For Wood, "code_anima delves into the complexities of identity, expectation, and erasure through the prisms of race, gender, and sexuality."
The reception includes an artist talk between Qualeasha Wood and Dr. Fernanda Villarroel Lamoza, Assistant Professor of Africana Studies, at Davidson College. Enjoy light refreshments and participate in this enlightening artistic experience.
About Dr. Fernanda Villarroel Lamoza
Dr. Fernanda Villarroel Lamoza is a specialist in contemporary art and visual culture from Africa and the global diaspora, with a focus on Black Feminist Studies, Queer Theory, and Decolonial Practice. Born in Chile, she received a degree in Anthropology from the University of Chile, Santiago, before continuing her studies at the University of Wisconsin-Madison, where she completed an MA in Anthropology and a PhD in Art History.
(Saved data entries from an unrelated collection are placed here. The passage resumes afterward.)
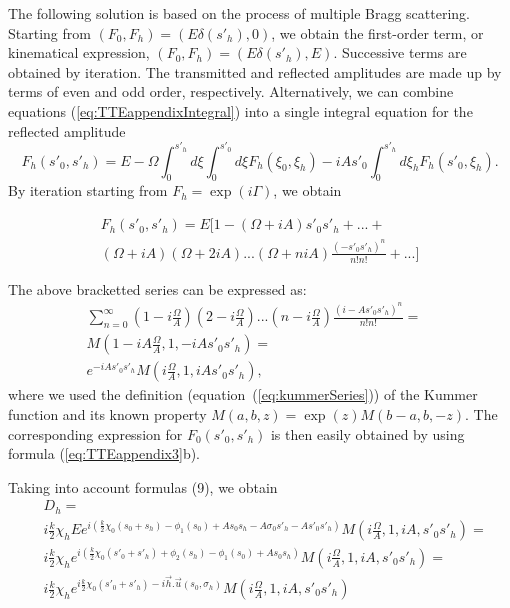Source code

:\documentclass[preprint]{iucr}              %
\begin{document}
The following solution is based on the process of multiple Bragg scattering. Starting from 
$(F_0,F_h)=(E\delta(s'_h),0)$, we obtain the first-order term, or kinematical expression, $(F_0,F_h)=(E\delta(s'_h), E)$. Successive terms are obtained by iteration. The transmitted and reflected amplitudes are made up by terms of  even and odd order, respectively. Alternatively, we can combine equations (\ref{eq:TTEappendixIntegral}) into a single integral equation for the reflected amplitude
\begin{equation}
    \label{eq:TTEappendixSingleIntegral}
    F_h(s'_0,s'_h) = E - \Omega \int_0^{s'_h} d \xi \int_0^{s'_0}d \xi F_h(\xi_0,\xi_h) - i A s'_0 \int_0^{s'_h} d\xi_h F_h(s'_0,\xi_h).
\end{equation}
By iteration starting from $F_h=\exp(i\Gamma)$, we obtain

\begin{align}
    \label{eq:TTEappendixSeries}
    F_h(s'_0,s'_h) = E [ 1 - 
    (\Omega+i A) s'_0s'_h + ...+
    \nonumber \\
    (\Omega+iA)(\Omega+2iA)...(\Omega+niA)
    \frac{(-s'_0 s'_h)^n}{n!n!}
    +...]
\end{align}

The above bracketted series can be expressed as:
\begin{align}
    \label{eq:Series}
    \sum_{n=0}^{\infty} (1-i\frac{\Omega}{A})
    (2-i\frac{\Omega}{A})...
    (n-i\frac{\Omega}{A})
    \frac{(i-A s'_0 s'_h)^n}{n!n!}=&\\
    M(1-iA\frac{\Omega}{A},1,-iAs'_0 s'_h) = & \\
    e^{-iAs'_0 s'_h}M(i\frac{\Omega}{A},1,iAs'_0s'_h),
\end{align}
where we used the definition (equation~(\ref{eq:kummerSeries})) of the Kummer function and its known property $M(a,b,z)=\exp(z)M(b-a,b,-z)$.
The corresponding expression for $F_0(s'_0,s'_h)$ is then easily obtained by using formula (\ref{eq:TTEappendix3}b).

Taking into account  formulas (9), we obtain
\begin{align}
\label{eq:appendixFinal}
  &D_h= \nonumber \\
  &i\frac{k}{2}\chi_h E
  e^{i(\frac{k}{2}\chi_0(s_0+s_h)-
  \phi_1(s_0) + A s_0 s_h -A \sigma_0 s'_h - As'_0 s'_h)}
  M(i\frac{\Omega}{A},1,iA,s'_0 s'_h)
  = \nonumber \\
  &i\frac{k}{2}\chi_h 
  e^{i(\frac{k}{2}\chi_0(s'_0+s'_h)+
  \phi_2(s_h) - \phi_1(s_0) + A s_0 s_h )}
  M(i\frac{\Omega}{A},1,iA,s'_0 s'_h)
  = \nonumber \\
  &i\frac{k}{2}\chi_h 
  e^{i\frac{k}{2}\chi_0(s'_0+s'_h)
  -i \vec h . \vec u(s_0,\sigma_h)}
  M(i\frac{\Omega}{A},1,iA,s'_0 s'_h)
\end{align}
\end{document}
As a first-generation graduate coming of age in the wake of a violent dictatorship, Dr. Lamoza's practice-oriented research draws from her in-depth analysis of artworks, proficiency in Yoruba and Hausa languages, and extensive global fieldwork in the US, Nigeria, the UK, Germany, and Italy. She has received numerous awards, including Fulbright-Hays D. D.R.A, Mellon/ACLS Dissertation Completion Fellowship, and The Sylvan C. Coleman and Pam Coleman Memorial Fund Fellowship from The Metropolitan Museum of Art in New York City.
Dr. Lamoza's first book, Refiguring the Feminine: Reparative Art Practices from the Black Atlantic, proposes an understanding of the feminine as a strategic position for artists and critics to read against the narratives that have historically delegitimized and devalued Black lives, philosophies, and aesthetics.